(Aim of the exercise): From the records below, copy every line that contains the word "remote".

(Stored data)
Segment Open

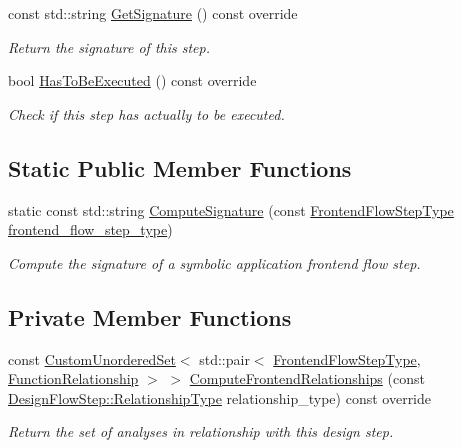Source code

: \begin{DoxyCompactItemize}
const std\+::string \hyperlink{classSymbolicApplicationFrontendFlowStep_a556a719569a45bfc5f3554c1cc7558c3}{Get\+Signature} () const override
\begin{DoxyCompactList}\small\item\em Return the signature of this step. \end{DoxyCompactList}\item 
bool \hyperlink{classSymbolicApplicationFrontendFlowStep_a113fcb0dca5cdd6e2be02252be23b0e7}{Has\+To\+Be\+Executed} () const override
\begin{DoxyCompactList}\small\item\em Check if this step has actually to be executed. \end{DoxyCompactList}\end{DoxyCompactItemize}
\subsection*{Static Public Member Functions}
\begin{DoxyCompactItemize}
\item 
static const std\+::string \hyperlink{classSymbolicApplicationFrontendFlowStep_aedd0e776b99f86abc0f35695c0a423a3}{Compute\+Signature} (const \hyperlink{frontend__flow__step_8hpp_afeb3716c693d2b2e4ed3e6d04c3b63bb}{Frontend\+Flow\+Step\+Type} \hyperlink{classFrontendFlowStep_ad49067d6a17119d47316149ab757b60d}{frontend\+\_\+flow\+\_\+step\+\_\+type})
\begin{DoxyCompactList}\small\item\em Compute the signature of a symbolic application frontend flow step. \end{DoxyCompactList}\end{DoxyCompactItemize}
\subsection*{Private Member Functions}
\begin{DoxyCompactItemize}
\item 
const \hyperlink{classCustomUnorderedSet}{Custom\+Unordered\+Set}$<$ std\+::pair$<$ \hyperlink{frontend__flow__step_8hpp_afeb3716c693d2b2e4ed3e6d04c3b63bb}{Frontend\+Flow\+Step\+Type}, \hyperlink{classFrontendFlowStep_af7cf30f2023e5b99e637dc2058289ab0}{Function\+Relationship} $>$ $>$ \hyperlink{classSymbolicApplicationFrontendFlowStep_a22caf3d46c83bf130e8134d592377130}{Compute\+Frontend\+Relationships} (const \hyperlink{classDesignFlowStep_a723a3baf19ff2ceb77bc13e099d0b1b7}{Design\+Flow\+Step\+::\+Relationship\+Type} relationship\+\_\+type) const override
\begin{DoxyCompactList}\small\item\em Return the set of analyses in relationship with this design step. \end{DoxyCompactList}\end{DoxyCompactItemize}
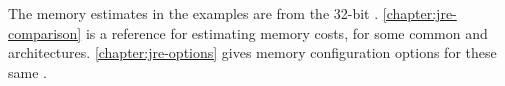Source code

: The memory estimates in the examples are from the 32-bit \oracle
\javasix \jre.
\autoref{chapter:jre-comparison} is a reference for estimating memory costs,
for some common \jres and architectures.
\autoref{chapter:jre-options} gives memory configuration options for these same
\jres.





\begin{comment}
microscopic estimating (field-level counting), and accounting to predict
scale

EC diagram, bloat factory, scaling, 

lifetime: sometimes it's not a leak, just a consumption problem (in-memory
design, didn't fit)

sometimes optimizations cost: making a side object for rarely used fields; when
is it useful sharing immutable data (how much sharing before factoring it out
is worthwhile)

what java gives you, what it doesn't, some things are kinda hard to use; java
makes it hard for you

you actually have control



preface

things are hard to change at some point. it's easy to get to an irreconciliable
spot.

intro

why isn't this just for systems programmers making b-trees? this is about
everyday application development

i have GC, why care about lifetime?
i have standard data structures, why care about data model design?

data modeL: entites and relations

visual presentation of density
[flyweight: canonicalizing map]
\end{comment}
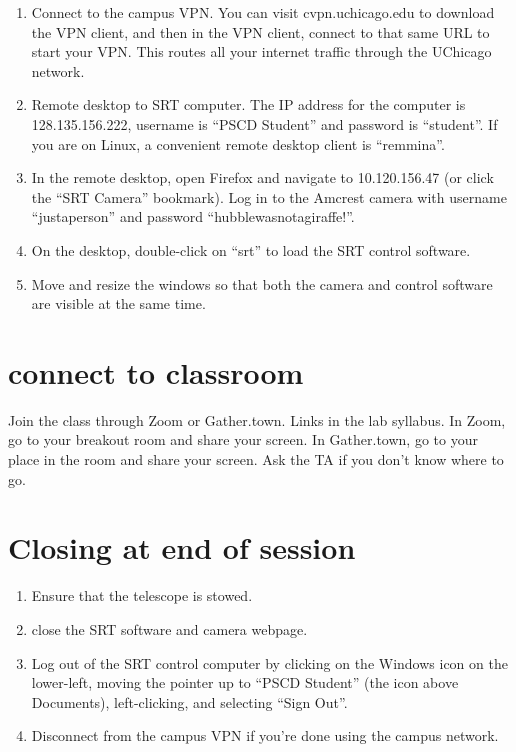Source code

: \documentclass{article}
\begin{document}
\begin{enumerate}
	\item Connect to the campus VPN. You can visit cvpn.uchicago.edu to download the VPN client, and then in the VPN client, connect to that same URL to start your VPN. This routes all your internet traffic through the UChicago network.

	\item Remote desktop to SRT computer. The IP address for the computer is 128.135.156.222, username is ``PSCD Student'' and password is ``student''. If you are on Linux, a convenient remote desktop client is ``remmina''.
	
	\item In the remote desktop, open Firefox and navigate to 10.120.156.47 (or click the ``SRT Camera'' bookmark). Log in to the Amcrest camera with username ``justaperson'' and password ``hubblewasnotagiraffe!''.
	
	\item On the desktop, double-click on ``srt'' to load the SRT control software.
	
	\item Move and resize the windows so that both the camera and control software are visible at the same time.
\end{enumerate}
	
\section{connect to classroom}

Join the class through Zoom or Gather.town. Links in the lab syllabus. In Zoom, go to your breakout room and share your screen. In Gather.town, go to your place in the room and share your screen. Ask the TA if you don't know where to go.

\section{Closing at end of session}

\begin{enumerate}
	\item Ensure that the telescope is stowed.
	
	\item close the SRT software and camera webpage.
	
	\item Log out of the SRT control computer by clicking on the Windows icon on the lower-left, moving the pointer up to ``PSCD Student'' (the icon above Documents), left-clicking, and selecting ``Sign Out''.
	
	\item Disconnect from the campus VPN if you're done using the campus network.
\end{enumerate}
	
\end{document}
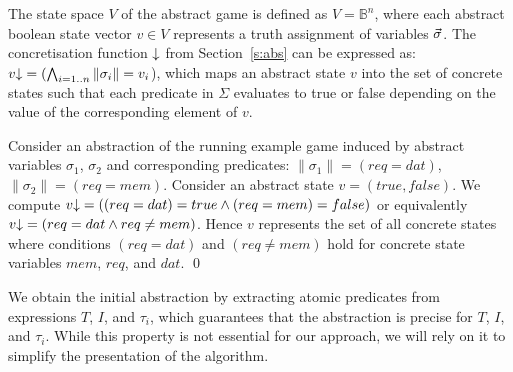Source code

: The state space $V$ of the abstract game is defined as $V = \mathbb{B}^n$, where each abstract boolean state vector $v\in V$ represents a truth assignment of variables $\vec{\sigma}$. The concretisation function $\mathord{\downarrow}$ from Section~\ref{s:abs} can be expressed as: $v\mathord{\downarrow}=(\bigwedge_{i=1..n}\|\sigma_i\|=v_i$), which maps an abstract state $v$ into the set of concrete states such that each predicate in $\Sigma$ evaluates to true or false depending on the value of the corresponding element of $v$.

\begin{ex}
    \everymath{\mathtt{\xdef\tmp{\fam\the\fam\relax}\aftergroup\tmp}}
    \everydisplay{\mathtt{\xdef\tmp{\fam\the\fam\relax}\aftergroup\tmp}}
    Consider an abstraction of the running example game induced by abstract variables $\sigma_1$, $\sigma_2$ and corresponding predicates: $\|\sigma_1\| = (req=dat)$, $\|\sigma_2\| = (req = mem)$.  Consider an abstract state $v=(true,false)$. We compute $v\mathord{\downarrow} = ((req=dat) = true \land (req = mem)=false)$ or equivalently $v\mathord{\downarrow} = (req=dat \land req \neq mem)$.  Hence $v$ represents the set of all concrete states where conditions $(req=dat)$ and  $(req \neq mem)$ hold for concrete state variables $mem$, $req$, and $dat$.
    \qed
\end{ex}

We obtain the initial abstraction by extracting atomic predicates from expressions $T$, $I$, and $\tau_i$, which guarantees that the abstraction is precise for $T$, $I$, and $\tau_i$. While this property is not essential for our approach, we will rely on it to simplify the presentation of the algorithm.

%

Segment Closed

(Written response):
	\item Remote desktop to SRT computer. The IP address for the computer is 128.135.156.222, username is ``PSCD Student'' and password is ``student''. If you are on Linux, a convenient remote desktop client is ``remmina''.
	\item In the remote desktop, open Firefox and navigate to 10.120.156.47 (or click the ``SRT Camera'' bookmark). Log in to the Amcrest camera with username ``justaperson'' and password ``hubblewasnotagiraffe!''.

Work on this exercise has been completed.